It was only after moving to a more family-friendly career that I looked back and found a strange new level of company with our most revered composer. Playing one of his unaccompanied sonatas one night after my wife and two small children were in bed, I reflected on my journey and wondered how Bach had managed his exceptional creative output with a large family. I also thought of the tragic losses he endured and began to consider how the joys, sorrows, and responsibilities of fatherhood might have factored into the beautiful music he left us.
Exploring these questions has become a personal passion project, getting me up early to research and write before starting my 9-to-5 job each day. I am drafting a book that follows Bach through each season of family life, highlighting missing biographical perspectives and pulling insights for creative parents of today. I recently launched an accompanying Substack and podcast called The Musical Father. Along the way, I have welcomed a third child, furthering my appreciation for Bach’s life and work.
Faithful guide
Bach, who went by his middle name of Sebastian, grew up the youngest of eight children, his father the director of music for the picturesque Thuringian town of Eisenach. His uncles held similar posts, as did his grandfather, great-grandfather, and so on—a history Sebastian carefully preserved. After losing both of his parents before age 10, Sebastian pursued his father’s profession with the guidance of his older brother.
Sebastian started his own family while still getting established in music, moving between positions for churches and ducal courts in his early twenties as he and his wife Maria Barbara welcomed the first of their seven children. Working eventually for a prince in Anhalt-Köthen and writing well-known masterpieces like the Brandenburg Concertos, he was simultaneously investing in the musical education of his children, who heard nothing but the best music in the home.
Sebastian’s next move came after he returned home from a long trip with the prince and found that his dear wife Barbara had died and been buried while he was gone. The couple had brought seven children into the world together and mourned the loss of three together. Sebastian was now left with four between the ages of 11 and 5. He applied for a position at a church and school in Leipzig, using as an example of his teaching potential a book of keyboard pieces he had written for his oldest son Wilhelm Friedemann, retitled “Faithful Guide.” Many have puzzled at his move to St. Thomas Church where he served the rest of his life, but Bach said in a letter to a childhood friend that a top consideration was the educational opportunities it presented for his sons.
It was there in Leipzig that Sebastian wrote his monumental St. Matthew’s Passion, along with hundreds of church cantatas, even as he welcomed thirteen more children with his second wife, Anna Magdalena. Together, they mourned the early loss of six of these children, plus the loss in adulthood of Sebastian’s youngest son from his first marriage. Taking time to line up all of these births and deaths with the music he wrote in various seasons, I am gaining insight into Bach’s emotional life—a famously enigmatic topic for music historians—along with inspiration and practical guidance for my own fatherhood journey.

All we need is a little polyphony
Bach was a master of polyphony: music with several independent voices that combine to produce rich harmony. A helpful concept that has emerged from my study involves seeing my goals for work and family not as a balancing act, but rather as a polyphonic process.
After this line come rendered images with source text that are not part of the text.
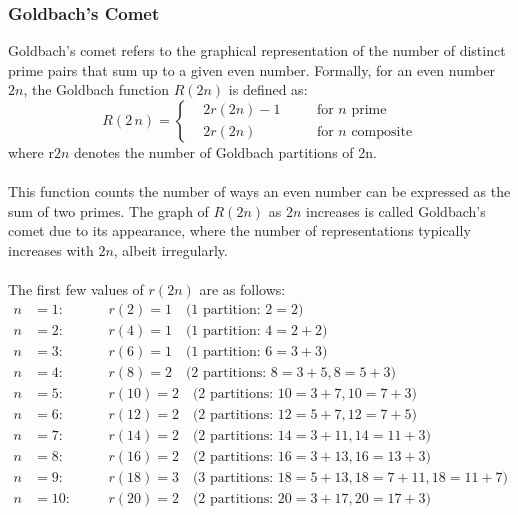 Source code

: \documentclass[a4paper, 12pt]{article}
\begin{document}
\subsubsection{Goldbach's Comet}
Goldbach's comet refers to the graphical representation of the number of distinct prime pairs that sum up to a given even number. Formally, for an even number \(2n\), the Goldbach function \(R(2n)\) is defined as:
\begin{equation}
R\left(2\,n\right)=\left\{
\begin{aligned}
& 2{r}(2n)-1\quad && \text{for } n \text{ prime}\\
& 2{r}(2n)\quad && \text{for } n \text{ composite}
\end{aligned}
\right.
\end{equation}
where r\(2n\) denotes the number of Goldbach partitions of 2n.
\\\\
This function counts the number of ways an even number can be expressed as the sum of two primes. The graph of \(R(2n)\) as \(2n\) increases is called Goldbach's comet due to its appearance, where the number of representations typically increases with \(2n\), albeit irregularly.
\\\\
The first few values of \( r(2n) \) are as follows:
\begin{align*}
n &= 1: \quad && r(2) = 1 \quad \text{(1 partition: } 2 = 2)\\
n &= 2: \quad && r(4) = 1 \quad \text{(1 partition: } 4 = 2 + 2)\\
n &= 3: \quad && r(6) = 1 \quad \text{(1 partition: } 6 = 3 + 3)\\
n &= 4: \quad && r(8) = 2 \quad \text{(2 partitions: } 8 = 3 + 5, 8 = 5 + 3)\\
n &= 5: \quad && r(10) = 2 \quad \text{(2 partitions: } 10 = 3 + 7, 10 = 7 + 3)\\
n &= 6: \quad && r(12) = 2 \quad \text{(2 partitions: } 12 = 5 + 7, 12 = 7 + 5)\\
n &= 7: \quad && r(14) = 2 \quad \text{(2 partitions: } 14 = 3 + 11, 14 = 11 + 3)\\
n &= 8: \quad && r(16) = 2 \quad \text{(2 partitions: } 16 = 3 + 13, 16 = 13 + 3)\\
n &= 9: \quad && r(18) = 3 \quad \text{(3 partitions: } 18 = 5 + 13, 18 = 7 + 11, 18 = 11 + 7)\\
n &= 10: \quad && r(20) = 2 \quad \text{(2 partitions: } 20 = 3 + 17, 20 = 17 + 3)
\end{align*}
\end{document}

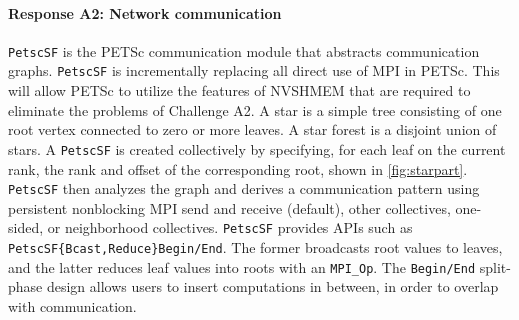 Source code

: \documentclass[10pt,journal,compsoc]{IEEEtran}
\begin{document}
\paragraph{Response A2: Network communication } 
\label{subsec:challengeMPIGPUSF}

\texttt{PetscSF} is the PETSc communication module that abstracts communication graphs. 
{\tt PetscSF} is incrementally replacing all direct use of MPI in PETSc.  This will allow PETSc to utilize the features of NVSHMEM that are required
to eliminate the problems of Challenge A2. A star is a simple tree consisting of one root vertex connected to zero or more leaves. A star forest is a disjoint union of stars. 
 A \texttt{PetscSF} is created collectively by specifying, for each leaf on the current rank, the rank and offset of the corresponding root, shown in \autoref{fig:starpart}. {\tt PetscSF} then analyzes the graph and derives a communication pattern  using persistent nonblocking MPI send and receive (default), other collectives, one-sided, or neighborhood collectives. {\tt PetscSF} provides APIs such as \texttt{PetscSF\{Bcast,Reduce\}Begin/End}. The former
broadcasts root values to leaves, and the latter reduces leaf values into roots with an   
\texttt{MPI\_Op}. The \texttt{Begin/End} split-phase design allows users to
insert computations in between, in order to overlap with communication.
\end{document}
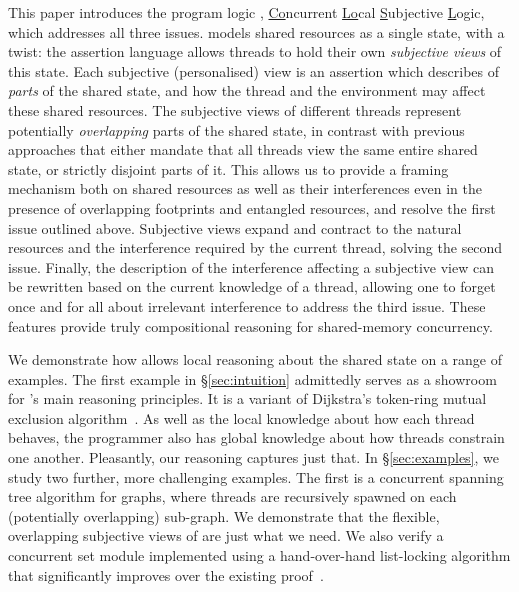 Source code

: This paper introduces the program logic \colosl,
\underline{Co}ncurrent \underline{Lo}cal \underline{S}ubjective
\underline{L}ogic, which addresses all three issues. \colosl models
shared resources as a single state, with a twist: the assertion
language allows threads to hold their own \emph{subjective views} of
this state. Each subjective (personalised) view is an assertion which
describes of \emph{parts} of the shared state, and how the thread and
the environment may affect these shared resources.  The subjective
views of different threads represent potentially \emph{overlapping}
parts of the shared state, in contrast with previous approaches that
either mandate that all threads view the same entire shared state, or
strictly disjoint parts of it. This allows us to provide a framing
mechanism both on shared resources as well as their interferences even
in the presence of overlapping footprints and entangled resources, and
resolve the first issue outlined above. Subjective views expand and
contract to the natural resources and the interference required by the
current thread, solving the second issue. Finally, the description of
the interference affecting a subjective view can be rewritten based on
the current knowledge of a thread, allowing one to forget once and for
all about irrelevant interference to address the third issue. These
features provide truly compositional reasoning for shared-memory
concurrency.




 We demonstrate how
\colosl allows local reasoning about the shared state on a range of
examples.  The first example in \S\ref{sec:intuition} admittedly
serves as a showroom for \colosl's main reasoning principles. It is a
variant of Dijkstra's token-ring mutual exclusion
algorithm~\cite{dijkstra74}. As well as the local knowledge about how
each thread behaves, the programmer also has global knowledge about
how threads constrain one another. Pleasantly, our reasoning captures
just that. In \S\ref{sec:examples}, we study two further, more
challenging examples. The first is a concurrent spanning tree
algorithm for graphs, where threads are recursively spawned on each
(potentially overlapping) sub-graph. We demonstrate that the flexible,
overlapping subjective views of \colosl are just what we need.  We
also verify a concurrent set module implemented using a hand-over-hand
list-locking algorithm that significantly improves over the existing
proof~\cite{cap-ecoop10}.
%


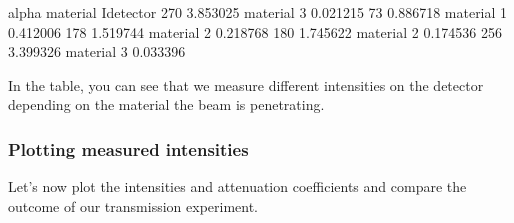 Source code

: \documentclass[letterpaper,10pt,english]{sphinxmanual}
\begin{document}
\begin{sphinxVerbatim}[commandchars=\\\{\}]
        alpha    material  I\PYGZus{}detector
270  3.853025  material 3    0.021215
73   0.886718  material 1    0.412006
178  1.519744  material 2    0.218768
180  1.745622  material 2    0.174536
256  3.399326  material 3    0.033396
\end{sphinxVerbatim}

\sphinxAtStartPar
In the table, you can see that we measure different intensities on the detector depending on the material the beam is penetrating.


\subsubsection{Plotting measured intensities}
\label{\detokenize{04-BasicSegmentation:plotting-measured-intensities}}
\sphinxAtStartPar
Let’s now plot the intensities and attenuation coefficients and compare the outcome of our transmission experiment.
\end{document}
This is a powerful concept when weaving together professional, creative, and family life. It also applies to building a unified family that values the unique contributions of each child and parent.
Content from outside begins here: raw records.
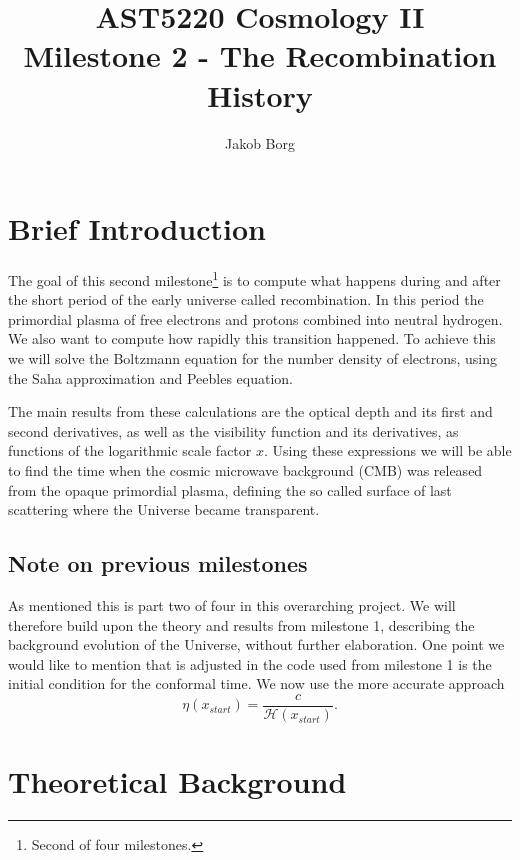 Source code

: \documentclass[10pt,a4paper]{article}
\title{AST5220 Cosmology \rm{II}\\ 
\vspace{5mm}Milestone 2 - The Recombination History}
\author{Jakob Borg}
\begin{document}
\maketitle
{}
 
\section{Brief Introduction}
The goal of this second milestone\footnote{Second of four milestones.} is to compute what happens during and after the short period of the early universe called recombination. In this period the primordial plasma of free electrons and protons combined into neutral hydrogen. We also want to compute how rapidly this transition happened. To achieve this we will solve the Boltzmann equation for the number density of electrons, using the Saha approximation and Peebles equation.

The main results from these calculations are the optical depth and its first and second derivatives, as well as the visibility function and its derivatives, as functions of the logarithmic scale factor $x$. Using these expressions we will be able to find the time when the cosmic microwave background (CMB) was released from the opaque primordial plasma, defining the so called surface of last scattering where the Universe became transparent.


\subsection{Note on previous milestones}
As mentioned this is part two of four in this overarching project. We will therefore build upon the theory and results from milestone 1\citep{milestone1}, describing the background evolution of the Universe, without further elaboration. One point we would like to mention that is adjusted in the code used from milestone 1 is the initial condition for the conformal time. We now use the more accurate approach
\begin{equation*}
    \eta(x_{start}) = \frac{c}{\mathcal{H}(x_{start})}.
\end{equation*}

\section{Theoretical Background}
\label{sec:Theory}
\end{document}
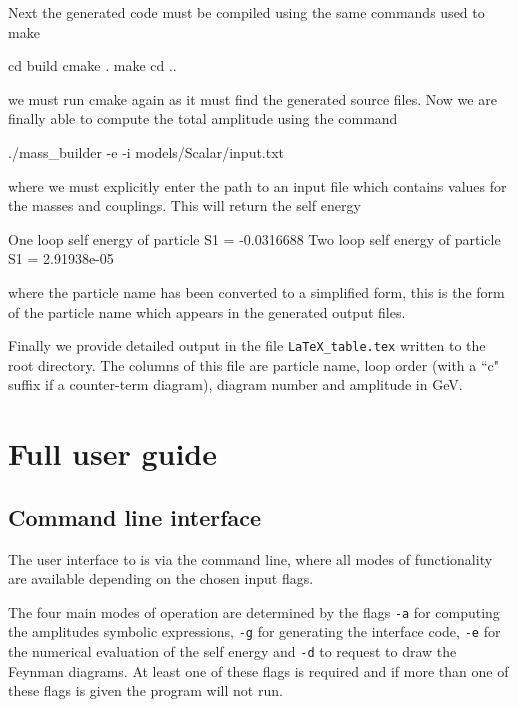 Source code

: Next the generated \CC code must be compiled using the same commands used to make \mb
\begin{lstterm}
cd build
cmake .
make
cd ..
\end{lstterm}
we must run cmake again as it must find the generated source files.
Now we are finally able to compute the total amplitude using the command
\begin{lstterm}
./mass_builder -e -i models/Scalar/input.txt
\end{lstterm}
where we must explicitly enter the path to an input file which contains values for the masses and couplings.  This will return the self energy
\begin{lstterm}
One loop self energy of particle S1 = -0.0316688
Two loop self energy of particle S1 = 2.91938e-05
\end{lstterm}
where the particle name has been converted to a simplified form, this is the form of the particle name which appears in the generated output files.

Finally we provide detailed output in the file \lstinline{LaTeX_table.tex} written to the root directory.  The columns of this file are particle name, loop order (with a ``c" suffix if a counter-term diagram), diagram number and amplitude in GeV.

\section{Full user guide}\label{sec:user_guide}
\subsection{Command line interface}

The user interface to \mb is via the command line, where all modes of functionality are available depending on the chosen input flags.

The four main modes of operation are determined by the flags \lstinline{-a} for computing the amplitudes symbolic expressions, \lstinline{-g} for generating the \tsil interface code, \lstinline{-e} for the numerical evaluation of the self energy and \lstinline{-d} to request \feynarts to draw the Feynman diagrams.  At least one of these flags is required and if more than one of these flags is given the program will not run.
Sebastian was not willing to abandon harmony in pursuit of a solo line, in music or in life. When he wanted to go hear music in another town, he brought his sons with him. When parts needed to be copied for Sunday’s cantata, the family worked as a team to make it happen. The mind-bending cohesion exemplified in the musical textures Bach created was lived out in his ability to integrate the care and education of his children into all of his creative efforts. He was a faithful guide to his children, nurturing them in the process of producing music within and beyond his job.
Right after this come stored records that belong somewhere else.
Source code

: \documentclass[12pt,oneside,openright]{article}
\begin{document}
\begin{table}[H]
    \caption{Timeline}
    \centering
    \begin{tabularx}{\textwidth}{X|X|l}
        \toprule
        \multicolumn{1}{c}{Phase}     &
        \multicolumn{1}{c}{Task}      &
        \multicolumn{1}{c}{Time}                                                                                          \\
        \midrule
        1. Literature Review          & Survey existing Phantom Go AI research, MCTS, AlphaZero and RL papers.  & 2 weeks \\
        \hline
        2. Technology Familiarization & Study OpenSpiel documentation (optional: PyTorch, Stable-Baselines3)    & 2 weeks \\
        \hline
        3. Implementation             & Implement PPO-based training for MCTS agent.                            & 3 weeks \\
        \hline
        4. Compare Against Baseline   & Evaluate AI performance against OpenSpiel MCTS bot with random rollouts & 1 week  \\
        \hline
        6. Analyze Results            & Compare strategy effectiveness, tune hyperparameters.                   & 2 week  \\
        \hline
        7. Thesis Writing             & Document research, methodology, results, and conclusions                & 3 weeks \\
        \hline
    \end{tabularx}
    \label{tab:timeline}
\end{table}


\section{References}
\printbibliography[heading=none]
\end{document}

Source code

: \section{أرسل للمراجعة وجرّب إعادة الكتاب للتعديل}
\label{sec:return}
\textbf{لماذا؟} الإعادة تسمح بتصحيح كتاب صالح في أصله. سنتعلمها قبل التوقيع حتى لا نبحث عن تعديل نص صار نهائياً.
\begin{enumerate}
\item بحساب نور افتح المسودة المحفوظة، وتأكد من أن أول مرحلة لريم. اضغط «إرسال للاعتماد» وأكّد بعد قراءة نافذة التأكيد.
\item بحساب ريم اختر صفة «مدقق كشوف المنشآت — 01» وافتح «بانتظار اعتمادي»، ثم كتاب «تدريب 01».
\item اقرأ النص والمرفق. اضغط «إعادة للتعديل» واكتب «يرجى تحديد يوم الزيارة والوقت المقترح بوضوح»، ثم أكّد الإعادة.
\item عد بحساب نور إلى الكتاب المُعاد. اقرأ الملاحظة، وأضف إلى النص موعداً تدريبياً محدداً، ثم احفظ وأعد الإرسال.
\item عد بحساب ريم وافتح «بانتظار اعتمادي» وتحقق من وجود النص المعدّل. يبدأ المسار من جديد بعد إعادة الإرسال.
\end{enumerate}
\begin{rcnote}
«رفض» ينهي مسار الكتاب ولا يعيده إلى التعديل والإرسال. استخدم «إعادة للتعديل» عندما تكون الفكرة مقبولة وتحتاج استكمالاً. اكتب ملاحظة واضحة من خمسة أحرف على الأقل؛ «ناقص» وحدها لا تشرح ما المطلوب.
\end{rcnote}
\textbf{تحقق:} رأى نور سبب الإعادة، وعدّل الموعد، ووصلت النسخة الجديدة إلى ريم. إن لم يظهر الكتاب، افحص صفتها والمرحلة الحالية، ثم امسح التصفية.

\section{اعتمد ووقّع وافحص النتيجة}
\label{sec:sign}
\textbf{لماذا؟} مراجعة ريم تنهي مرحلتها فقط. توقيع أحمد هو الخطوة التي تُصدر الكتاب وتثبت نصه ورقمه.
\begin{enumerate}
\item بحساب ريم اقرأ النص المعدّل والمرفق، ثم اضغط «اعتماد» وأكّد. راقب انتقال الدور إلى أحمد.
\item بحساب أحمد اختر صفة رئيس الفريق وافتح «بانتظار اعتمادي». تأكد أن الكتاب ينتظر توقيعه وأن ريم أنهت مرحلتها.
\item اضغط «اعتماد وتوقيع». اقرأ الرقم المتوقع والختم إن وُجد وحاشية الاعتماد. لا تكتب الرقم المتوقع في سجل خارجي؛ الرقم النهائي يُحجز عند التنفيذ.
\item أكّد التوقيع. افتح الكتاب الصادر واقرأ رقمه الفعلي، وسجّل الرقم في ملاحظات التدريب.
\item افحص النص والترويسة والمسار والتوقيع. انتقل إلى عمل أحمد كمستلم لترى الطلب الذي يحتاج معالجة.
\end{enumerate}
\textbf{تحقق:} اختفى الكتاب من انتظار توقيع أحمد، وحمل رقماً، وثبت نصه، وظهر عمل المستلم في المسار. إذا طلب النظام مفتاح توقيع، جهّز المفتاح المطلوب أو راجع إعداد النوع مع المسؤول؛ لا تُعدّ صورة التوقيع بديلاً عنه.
The more I learn about Bach, the more hope I have personally for my creative endeavors as a family man. But I also see more hope for the future and relevance of the classical music profession, if we can champion the value of parents and families in our organizations and re-establish our concerts as opportunities to enrich the families in our communities. Playing orchestra concerts once or twice per month outside of my 9-to-5 has led to many organic and meaningful conversations with fellow parent-musicians about our polyphonic priorities and pursuits.

Inspiration from history
Past centuries may feel like a strange place to seek answers and inspiration for modern parenting. We can barely keep up with the newest parenting tips and techniques. If the cribs we slept in just 30 years ago are illegal, what atrocities might we find 300 years ago?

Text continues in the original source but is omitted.